Kemampuannya membangun sarang, mencari makanan, dan mengenal bahaya, membuat kru BOSF di Samboja Lestari yakin Kumar dapat berhasil mandiri di hutan nanti.

Kisah Abel juga lebih kurang sama. Ia diserahkan oleh seorang warga desa Teluk Pandan, Sangatta, pada 21 Maret 2001.

Ketika itu usianya 4 tahun dan beratnya 10,5 kg. Warga desa tersebut mengaku menangkap Abel saat orangutan betina itu nyasar masuk ke ladang masyarakat.

"Karena saat kedatangan Abel masih menunjukkan sifat liar, kami tidak memasukkannya ke Sekolah Hutan," kata dr Agus.

Sekolah Hutan adalah program BOSF untuk mengajari orangutan berbagai keterampilan bertahan hidup mandiri di alam bebas sebagai orangutan liar.

Program itu diadakan karena sebagian orangutan yang sudah lama hidup bersama manusia, atau pun anak orangutan yang menjadi yatim karena induknya terbunuh, tidak atau belum menguasai keterampilan hidup di alam liar.

Bahkan orangutan betina yang sudah bunting dan kemudian beranak pun terkadang menolak bayinya.

"Seperti Imut, ia mengalami sindrom 'babyblues' dan tidak mempedulikan Ical," tambah Agus.

Pada saat itu, para perawat dan dokter di Samboja Lestari menghadapinya dengan tenang. Imut dan Ical dipisahkan sementara selama 8 hari. Kemudian ketika Imut sudah bisa mengatasi sindrom dan naluri keibuannya muncul, Ical dikembalikan kepadanya.

"Kalau lihat mereka, kadang terharu. Imut itu dibawa ke kami Juli 2000 dalam kondisi diare, cacingan, dan menderita pneumonia," kenang Agus.

Pada 2017, BOSF menargetkan dapat melepasliarkan 100 orangutan ke Hutan Kehje Sewen, dan 100 lagi dari kandang ke pulau-pulau prapelepasliaran di Samboja Lestari.

Pulau prapelepasliaran adalah kawasan hutan yang dikelilingi parit sedalam 3 meter lebih dengan lebar 5 meter untuk mencegah orangutan keluar dari kawasan itu.
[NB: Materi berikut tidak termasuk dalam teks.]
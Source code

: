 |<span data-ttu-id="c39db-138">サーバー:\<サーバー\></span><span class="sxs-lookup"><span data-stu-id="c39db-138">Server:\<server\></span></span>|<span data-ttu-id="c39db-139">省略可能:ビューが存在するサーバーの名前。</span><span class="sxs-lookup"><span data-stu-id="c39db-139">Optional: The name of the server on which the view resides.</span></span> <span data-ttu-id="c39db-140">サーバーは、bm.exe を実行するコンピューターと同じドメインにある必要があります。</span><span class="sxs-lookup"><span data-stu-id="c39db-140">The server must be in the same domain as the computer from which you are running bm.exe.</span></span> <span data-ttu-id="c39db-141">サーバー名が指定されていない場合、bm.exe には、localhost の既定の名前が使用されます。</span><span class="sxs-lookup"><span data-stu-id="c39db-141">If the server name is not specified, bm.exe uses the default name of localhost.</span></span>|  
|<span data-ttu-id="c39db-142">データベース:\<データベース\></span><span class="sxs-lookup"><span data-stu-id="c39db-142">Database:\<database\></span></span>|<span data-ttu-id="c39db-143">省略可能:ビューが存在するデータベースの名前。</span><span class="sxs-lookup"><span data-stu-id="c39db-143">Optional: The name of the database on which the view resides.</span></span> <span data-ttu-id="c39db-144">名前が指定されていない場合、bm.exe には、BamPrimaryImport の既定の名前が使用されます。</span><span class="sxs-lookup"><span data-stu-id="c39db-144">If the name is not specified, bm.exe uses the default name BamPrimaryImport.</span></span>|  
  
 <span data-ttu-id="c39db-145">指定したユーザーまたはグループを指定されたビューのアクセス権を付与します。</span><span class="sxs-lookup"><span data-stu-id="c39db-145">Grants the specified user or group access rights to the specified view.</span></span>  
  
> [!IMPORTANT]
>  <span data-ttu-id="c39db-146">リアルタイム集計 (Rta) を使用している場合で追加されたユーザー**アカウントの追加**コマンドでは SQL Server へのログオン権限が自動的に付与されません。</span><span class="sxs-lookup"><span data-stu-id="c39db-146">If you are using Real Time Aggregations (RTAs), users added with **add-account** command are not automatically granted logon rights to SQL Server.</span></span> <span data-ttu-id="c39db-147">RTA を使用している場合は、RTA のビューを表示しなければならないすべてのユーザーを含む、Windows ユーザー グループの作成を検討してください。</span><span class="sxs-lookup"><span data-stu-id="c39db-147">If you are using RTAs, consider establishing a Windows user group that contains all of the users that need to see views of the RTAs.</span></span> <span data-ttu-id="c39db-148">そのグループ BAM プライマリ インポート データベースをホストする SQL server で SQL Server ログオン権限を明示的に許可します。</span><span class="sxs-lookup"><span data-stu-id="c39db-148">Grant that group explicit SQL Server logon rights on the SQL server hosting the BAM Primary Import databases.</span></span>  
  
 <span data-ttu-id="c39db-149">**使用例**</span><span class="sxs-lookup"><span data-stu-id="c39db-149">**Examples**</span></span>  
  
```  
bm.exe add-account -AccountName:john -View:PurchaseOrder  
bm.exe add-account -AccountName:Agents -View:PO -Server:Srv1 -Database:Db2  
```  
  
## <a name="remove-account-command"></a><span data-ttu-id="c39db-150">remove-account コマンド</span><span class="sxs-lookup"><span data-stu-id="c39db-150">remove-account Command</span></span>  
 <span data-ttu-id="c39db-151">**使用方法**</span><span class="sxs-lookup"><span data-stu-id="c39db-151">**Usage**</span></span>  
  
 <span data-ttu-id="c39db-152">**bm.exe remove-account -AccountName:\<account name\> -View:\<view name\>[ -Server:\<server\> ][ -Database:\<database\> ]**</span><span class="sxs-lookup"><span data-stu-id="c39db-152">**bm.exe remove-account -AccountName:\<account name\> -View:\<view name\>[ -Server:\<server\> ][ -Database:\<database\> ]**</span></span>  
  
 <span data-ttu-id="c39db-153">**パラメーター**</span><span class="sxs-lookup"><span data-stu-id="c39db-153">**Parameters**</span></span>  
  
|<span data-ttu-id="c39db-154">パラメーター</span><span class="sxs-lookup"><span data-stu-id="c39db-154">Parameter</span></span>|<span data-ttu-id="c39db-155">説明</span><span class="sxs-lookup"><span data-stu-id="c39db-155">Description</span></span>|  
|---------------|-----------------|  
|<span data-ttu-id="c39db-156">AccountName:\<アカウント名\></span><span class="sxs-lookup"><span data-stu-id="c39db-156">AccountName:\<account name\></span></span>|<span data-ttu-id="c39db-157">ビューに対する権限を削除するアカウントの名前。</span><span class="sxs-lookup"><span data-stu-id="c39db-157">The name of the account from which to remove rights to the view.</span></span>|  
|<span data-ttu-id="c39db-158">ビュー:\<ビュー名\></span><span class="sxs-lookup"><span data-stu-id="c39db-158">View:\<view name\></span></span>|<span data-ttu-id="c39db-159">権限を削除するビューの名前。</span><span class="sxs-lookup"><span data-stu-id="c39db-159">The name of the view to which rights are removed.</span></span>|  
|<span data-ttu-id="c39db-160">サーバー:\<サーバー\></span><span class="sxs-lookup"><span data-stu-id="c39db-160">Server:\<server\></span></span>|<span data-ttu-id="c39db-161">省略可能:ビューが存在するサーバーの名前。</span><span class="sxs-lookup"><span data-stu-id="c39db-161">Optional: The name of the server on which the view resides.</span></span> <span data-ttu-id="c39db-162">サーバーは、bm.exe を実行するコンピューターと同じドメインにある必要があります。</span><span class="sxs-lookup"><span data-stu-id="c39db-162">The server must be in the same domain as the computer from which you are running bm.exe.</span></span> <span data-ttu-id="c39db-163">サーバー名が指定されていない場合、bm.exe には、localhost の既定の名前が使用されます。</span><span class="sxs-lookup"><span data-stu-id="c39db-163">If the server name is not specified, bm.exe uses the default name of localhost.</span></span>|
"Kemarin Selasa kami sudah pindahkan 10 orangutan remaja ke Pulau 8, pulau yang baru kami buat di timur sana, 500 meter dari klinik," jelas Jamartin.

Di Pulau 8 itu dilepaskan orangutan remaja antara lain bernama India, Inggrid, dan Desi.

Selama di pulau itu, kondisi dan kemampuan bertahan hidup mereka akan dipantau.

Pulau prapelepasliaran adalah tempat praktik bagi orangutan yang sudah lulus sekolah hutan dan sebagai persiapan menuju alam bebas.